> Aim of the exercise
When you copy the entries, match them exactly and omit the pictures.

══ Data provided

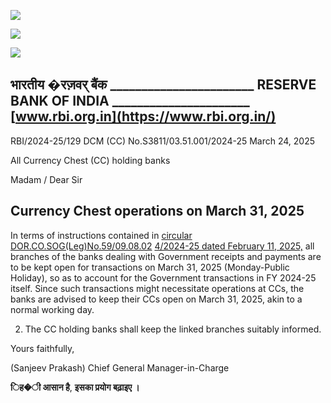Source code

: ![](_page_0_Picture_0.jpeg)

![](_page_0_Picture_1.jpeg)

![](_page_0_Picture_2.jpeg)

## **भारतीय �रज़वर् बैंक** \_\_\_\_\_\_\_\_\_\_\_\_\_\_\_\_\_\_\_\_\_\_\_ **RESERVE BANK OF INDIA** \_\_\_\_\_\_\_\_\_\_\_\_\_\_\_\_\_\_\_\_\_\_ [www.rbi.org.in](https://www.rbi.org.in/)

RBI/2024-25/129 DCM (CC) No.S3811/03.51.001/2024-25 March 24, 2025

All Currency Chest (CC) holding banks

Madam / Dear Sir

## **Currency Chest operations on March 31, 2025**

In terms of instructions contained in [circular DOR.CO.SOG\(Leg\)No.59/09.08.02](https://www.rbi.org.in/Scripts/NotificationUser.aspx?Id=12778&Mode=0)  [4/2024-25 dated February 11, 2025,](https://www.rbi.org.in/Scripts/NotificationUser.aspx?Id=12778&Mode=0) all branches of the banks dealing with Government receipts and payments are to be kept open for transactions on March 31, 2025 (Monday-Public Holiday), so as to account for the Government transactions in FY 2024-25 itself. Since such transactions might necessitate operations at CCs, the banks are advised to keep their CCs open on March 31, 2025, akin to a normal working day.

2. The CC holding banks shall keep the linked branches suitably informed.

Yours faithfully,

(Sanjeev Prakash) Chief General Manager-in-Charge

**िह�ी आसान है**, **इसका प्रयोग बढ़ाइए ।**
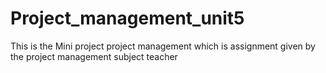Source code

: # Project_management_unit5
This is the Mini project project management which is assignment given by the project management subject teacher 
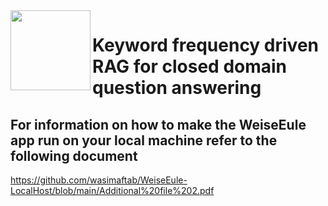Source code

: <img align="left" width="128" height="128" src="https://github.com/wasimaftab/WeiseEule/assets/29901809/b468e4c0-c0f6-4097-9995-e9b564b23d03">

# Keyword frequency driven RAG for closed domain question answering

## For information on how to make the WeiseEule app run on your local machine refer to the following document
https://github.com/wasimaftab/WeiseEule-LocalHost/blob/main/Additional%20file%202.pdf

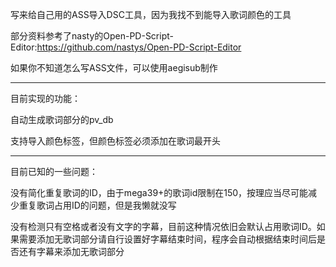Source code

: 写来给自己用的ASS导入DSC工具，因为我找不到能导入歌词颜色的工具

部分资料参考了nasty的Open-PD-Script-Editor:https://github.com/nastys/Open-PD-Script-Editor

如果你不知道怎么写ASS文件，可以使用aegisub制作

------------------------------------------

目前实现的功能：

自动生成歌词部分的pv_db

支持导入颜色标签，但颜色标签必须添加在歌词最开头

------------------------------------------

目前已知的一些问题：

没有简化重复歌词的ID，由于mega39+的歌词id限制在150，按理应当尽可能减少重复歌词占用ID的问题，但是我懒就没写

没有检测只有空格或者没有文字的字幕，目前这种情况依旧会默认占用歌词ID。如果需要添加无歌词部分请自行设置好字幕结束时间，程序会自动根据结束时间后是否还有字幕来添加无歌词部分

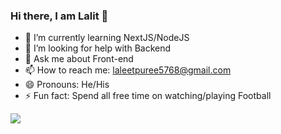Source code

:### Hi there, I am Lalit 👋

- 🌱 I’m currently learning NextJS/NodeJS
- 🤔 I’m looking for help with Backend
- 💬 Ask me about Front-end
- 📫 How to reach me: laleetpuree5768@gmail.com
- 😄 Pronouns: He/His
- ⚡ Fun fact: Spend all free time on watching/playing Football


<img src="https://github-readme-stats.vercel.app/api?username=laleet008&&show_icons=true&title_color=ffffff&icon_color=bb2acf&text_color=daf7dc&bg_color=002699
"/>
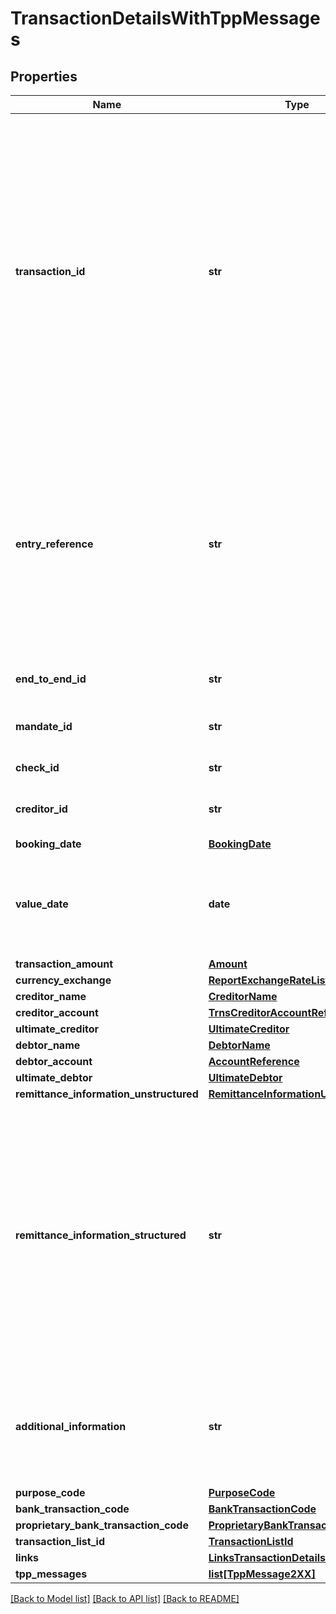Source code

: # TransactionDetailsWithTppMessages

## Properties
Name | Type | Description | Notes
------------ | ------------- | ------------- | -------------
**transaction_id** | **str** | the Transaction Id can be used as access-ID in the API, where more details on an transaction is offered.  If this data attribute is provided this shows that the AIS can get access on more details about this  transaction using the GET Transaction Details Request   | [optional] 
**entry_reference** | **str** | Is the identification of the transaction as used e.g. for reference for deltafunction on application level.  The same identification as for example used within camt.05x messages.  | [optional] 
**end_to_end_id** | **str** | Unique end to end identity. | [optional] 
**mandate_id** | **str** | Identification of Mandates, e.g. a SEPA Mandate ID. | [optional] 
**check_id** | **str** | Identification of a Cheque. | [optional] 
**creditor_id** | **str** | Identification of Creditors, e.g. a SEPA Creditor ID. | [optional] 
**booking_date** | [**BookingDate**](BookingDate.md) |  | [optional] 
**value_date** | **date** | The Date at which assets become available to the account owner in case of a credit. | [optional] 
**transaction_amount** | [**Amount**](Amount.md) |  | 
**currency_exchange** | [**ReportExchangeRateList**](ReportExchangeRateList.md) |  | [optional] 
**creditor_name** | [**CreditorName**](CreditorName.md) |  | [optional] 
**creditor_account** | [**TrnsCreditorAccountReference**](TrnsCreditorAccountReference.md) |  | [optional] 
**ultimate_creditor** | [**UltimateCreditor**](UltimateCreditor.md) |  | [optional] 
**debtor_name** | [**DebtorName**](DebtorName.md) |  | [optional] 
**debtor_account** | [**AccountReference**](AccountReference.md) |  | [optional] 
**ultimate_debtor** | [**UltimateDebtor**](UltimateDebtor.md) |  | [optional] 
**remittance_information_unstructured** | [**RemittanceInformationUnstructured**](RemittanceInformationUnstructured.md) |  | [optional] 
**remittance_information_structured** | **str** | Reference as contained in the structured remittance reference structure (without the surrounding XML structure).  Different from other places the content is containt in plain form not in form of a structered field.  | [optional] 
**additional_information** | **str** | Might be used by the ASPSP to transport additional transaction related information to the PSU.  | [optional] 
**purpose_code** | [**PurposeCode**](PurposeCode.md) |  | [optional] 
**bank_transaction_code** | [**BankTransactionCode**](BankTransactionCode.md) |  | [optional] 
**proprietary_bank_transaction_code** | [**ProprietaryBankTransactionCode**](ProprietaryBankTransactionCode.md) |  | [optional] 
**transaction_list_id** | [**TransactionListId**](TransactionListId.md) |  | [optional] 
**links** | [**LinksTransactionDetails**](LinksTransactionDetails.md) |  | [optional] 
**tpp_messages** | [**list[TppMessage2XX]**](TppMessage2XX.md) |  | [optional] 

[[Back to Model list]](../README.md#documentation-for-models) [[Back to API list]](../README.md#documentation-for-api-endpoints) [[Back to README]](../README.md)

════

> Response to this exercise
Source code

: ![](_page_0_Picture_0.jpeg)

![](_page_0_Picture_1.jpeg)

![](_page_0_Picture_2.jpeg)

## **भारतीय �रज़वर् बैंक** \_\_\_\_\_\_\_\_\_\_\_\_\_\_\_\_\_\_\_\_\_\_\_ **RESERVE BANK OF INDIA** \_\_\_\_\_\_\_\_\_\_\_\_\_\_\_\_\_\_\_\_\_\_ [www.rbi.org.in](https://www.rbi.org.in/)

RBI/2024-25/129 DCM (CC) No.S3811/03.51.001/2024-25 March 24, 2025

All Currency Chest (CC) holding banks

Madam / Dear Sir

## **Currency Chest operations on March 31, 2025**

In terms of instructions contained in [circular DOR.CO.SOG\(Leg\)No.59/09.08.02](https://www.rbi.org.in/Scripts/NotificationUser.aspx?Id=12778&Mode=0)  [4/2024-25 dated February 11, 2025,](https://www.rbi.org.in/Scripts/NotificationUser.aspx?Id=12778&Mode=0) all branches of the banks dealing with Government receipts and payments are to be kept open for transactions on March 31, 2025 (Monday-Public Holiday), so as to account for the Government transactions in FY 2024-25 itself. Since such transactions might necessitate operations at CCs, the banks are advised to keep their CCs open on March 31, 2025, akin to a normal working day.

2. The CC holding banks shall keep the linked branches suitably informed.

Yours faithfully,

(Sanjeev Prakash) Chief General Manager-in-Charge

**िह�ी आसान है**, **इसका प्रयोग बढ़ाइए ।**
Source code

: # Project_management_unit5
This is the Mini project project management which is assignment given by the project management subject teacher 
Source code

: <img align="left" width="128" height="128" src="https://github.com/wasimaftab/WeiseEule/assets/29901809/b468e4c0-c0f6-4097-9995-e9b564b23d03">

# Keyword frequency driven RAG for closed domain question answering

## For information on how to make the WeiseEule app run on your local machine refer to the following document
https://github.com/wasimaftab/WeiseEule-LocalHost/blob/main/Additional%20file%202.pdf

Source code

: 写来给自己用的ASS导入DSC工具，因为我找不到能导入歌词颜色的工具

部分资料参考了nasty的Open-PD-Script-Editor:https://github.com/nastys/Open-PD-Script-Editor

如果你不知道怎么写ASS文件，可以使用aegisub制作

------------------------------------------

目前实现的功能：

自动生成歌词部分的pv_db

支持导入颜色标签，但颜色标签必须添加在歌词最开头

------------------------------------------

目前已知的一些问题：

没有简化重复歌词的ID，由于mega39+的歌词id限制在150，按理应当尽可能减少重复歌词占用ID的问题，但是我懒就没写

没有检测只有空格或者没有文字的字幕，目前这种情况依旧会默认占用歌词ID。如果需要添加无歌词部分请自行设置好字幕结束时间，程序会自动根据结束时间后是否还有字幕来添加无歌词部分

Source code

:### Hi there, I am Lalit 👋

- 🌱 I’m currently learning NextJS/NodeJS
- 🤔 I’m looking for help with Backend
- 💬 Ask me about Front-end
- 📫 How to reach me: laleetpuree5768@gmail.com
- 😄 Pronouns: He/His
- ⚡ Fun fact: Spend all free time on watching/playing Football


<img src="https://github-readme-stats.vercel.app/api?username=laleet008&&show_icons=true&title_color=ffffff&icon_color=bb2acf&text_color=daf7dc&bg_color=002699
"/>
Source code

: # TransactionDetailsWithTppMessages

## Properties
Name | Type | Description | Notes
------------ | ------------- | ------------- | -------------
**transaction_id** | **str** | the Transaction Id can be used as access-ID in the API, where more details on an transaction is offered.  If this data attribute is provided this shows that the AIS can get access on more details about this  transaction using the GET Transaction Details Request   | [optional] 
**entry_reference** | **str** | Is the identification of the transaction as used e.g. for reference for deltafunction on application level.  The same identification as for example used within camt.05x messages.  | [optional] 
**end_to_end_id** | **str** | Unique end to end identity. | [optional] 
**mandate_id** | **str** | Identification of Mandates, e.g. a SEPA Mandate ID. | [optional] 
**check_id** | **str** | Identification of a Cheque. | [optional] 
**creditor_id** | **str** | Identification of Creditors, e.g. a SEPA Creditor ID. | [optional] 
**booking_date** | [**BookingDate**](BookingDate.md) |  | [optional] 
**value_date** | **date** | The Date at which assets become available to the account owner in case of a credit. | [optional] 
**transaction_amount** | [**Amount**](Amount.md) |  | 
**currency_exchange** | [**ReportExchangeRateList**](ReportExchangeRateList.md) |  | [optional] 
**creditor_name** | [**CreditorName**](CreditorName.md) |  | [optional] 
**creditor_account** | [**TrnsCreditorAccountReference**](TrnsCreditorAccountReference.md) |  | [optional] 
**ultimate_creditor** | [**UltimateCreditor**](UltimateCreditor.md) |  | [optional] 
**debtor_name** | [**DebtorName**](DebtorName.md) |  | [optional] 
**debtor_account** | [**AccountReference**](AccountReference.md) |  | [optional] 
**ultimate_debtor** | [**UltimateDebtor**](UltimateDebtor.md) |  | [optional] 
**remittance_information_unstructured** | [**RemittanceInformationUnstructured**](RemittanceInformationUnstructured.md) |  | [optional] 
**remittance_information_structured** | **str** | Reference as contained in the structured remittance reference structure (without the surrounding XML structure).  Different from other places the content is containt in plain form not in form of a structered field.  | [optional] 
**additional_information** | **str** | Might be used by the ASPSP to transport additional transaction related information to the PSU.  | [optional] 
**purpose_code** | [**PurposeCode**](PurposeCode.md) |  | [optional] 
**bank_transaction_code** | [**BankTransactionCode**](BankTransactionCode.md) |  | [optional] 
**proprietary_bank_transaction_code** | [**ProprietaryBankTransactionCode**](ProprietaryBankTransactionCode.md) |  | [optional] 
**transaction_list_id** | [**TransactionListId**](TransactionListId.md) |  | [optional] 
**links** | [**LinksTransactionDetails**](LinksTransactionDetails.md) |  | [optional] 
**tpp_messages** | [**list[TppMessage2XX]**](TppMessage2XX.md) |  | [optional] 

[[Back to Model list]](../README.md#documentation-for-models) [[Back to API list]](../README.md#documentation-for-api-endpoints) [[Back to README]](../README.md)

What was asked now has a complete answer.